Per lo studio, Damm e i suoi colleghi della AWI, il Finnish Meteorological Institute e l’Università di Brema hanno analizzato i dati geochimici e oceanografici raccolti durante una spedizione in Artico avvenuta nel 2011 a bordo della nave rompighiaccio da ricerca Polarstern.
Durante la spedizione sono stati misurati i livelli di metano sia nel ghiaccio marino che nell’acqua direttamente sotto di esso, che in acque marine più profonde non in contatto con il ghiaccio. “Il nostro studio dimostra che si sono in precedenza trascurate informazioni circa lo scioglimento e la formazione dei ghiacci, l’atmosfera e l’influenza dal ghiaccio sull’acqua di mare “, dice Damm. Gli scienziati hanno inoltre analizzato la soluzione salina, ossia la salamoia, che è costituita da acqua di mare concentrata risultante dalla formazione del ghiaccio marino.

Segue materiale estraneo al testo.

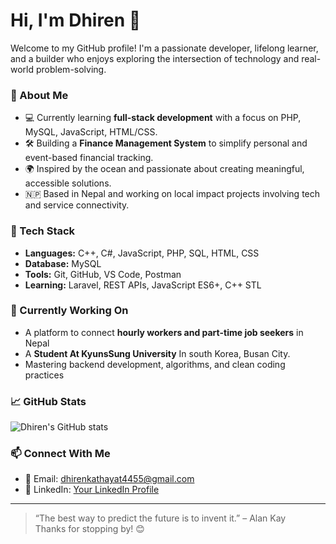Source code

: 
# Hi, I'm Dhiren 👋

Welcome to my GitHub profile! I'm a passionate developer, lifelong learner, and a builder who enjoys exploring the intersection of technology and real-world problem-solving.

### 🚀 About Me
- 💻 Currently learning **full-stack development** with a focus on PHP, MySQL, JavaScript, HTML/CSS.
- 🛠 Building a **Finance Management System** to simplify personal and event-based financial tracking.
- 🌍 Inspired by the ocean and passionate about creating meaningful, accessible solutions.
- 🇳🇵 Based in Nepal and working on local impact projects involving tech and service connectivity.

### 🧠 Tech Stack
- **Languages:** C++, C#, JavaScript, PHP, SQL, HTML, CSS  
- **Database:** MySQL   
- **Tools:** Git, GitHub, VS Code, Postman  
- **Learning:** Laravel, REST APIs, JavaScript ES6+, C++ STL

### 🌱 Currently Working On
- A platform to connect **hourly workers and part-time job seekers** in Nepal  
- A **Student At KyunsSung University** In south Korea, Busan City.
- Mastering backend development, algorithms, and clean coding practices

### 📈 GitHub Stats
![Dhiren's GitHub stats](https://github-readme-stats.vercel.app/api?username=Dhiren1211&show_icons=true&theme=default)

### 📫 Connect With Me
- 📧 Email: dhirenkathayat4455@gmail.com
- 💼 LinkedIn: [Your LinkedIn Profile](https://www.linkedin.com/in/dhirendra-kathayat-ba7055319/)

---

> “The best way to predict the future is to invent it.” – Alan Kay  
Thanks for stopping by! 😊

Essi hanno scoperto che la salamoia ha una concentrazione di metano mille volte superiore rispetto all’atmosfera; prova che il ghiaccio marino può essere una fonte di metano.
Come risultato dei processi di fusione e di congelamento, il metano presente nei canali pieni di salamoia può essere rilasciato nell’acqua di mare. Inoltre, a causa delle diverse densità di acqua dolce e salata, l’acqua rimane in strati stabili e quindi il metano nei canali di salamoia rimane nello strato d’acqua più alto per tutta l’estate. Quando arrivano le tempeste autunnali e diventa più freddo, diversi strati d’acqua si mescolano (convezione), e questo processo può liberare il gas serra nell’atmosfera. In quel periodo dell’anno la copertura di ghiaccio del mare è molto frammentata e il “coperchio” prima presente sul mare quasi scompare, condizioni queste favorevoli al rilascio di metano nell’atmosfera. La miscelazione dovuta alla convezione continua anche in inverno e il metano continua a fuoriuscire attraverso i conduttori tra i banchi di ghiaccio.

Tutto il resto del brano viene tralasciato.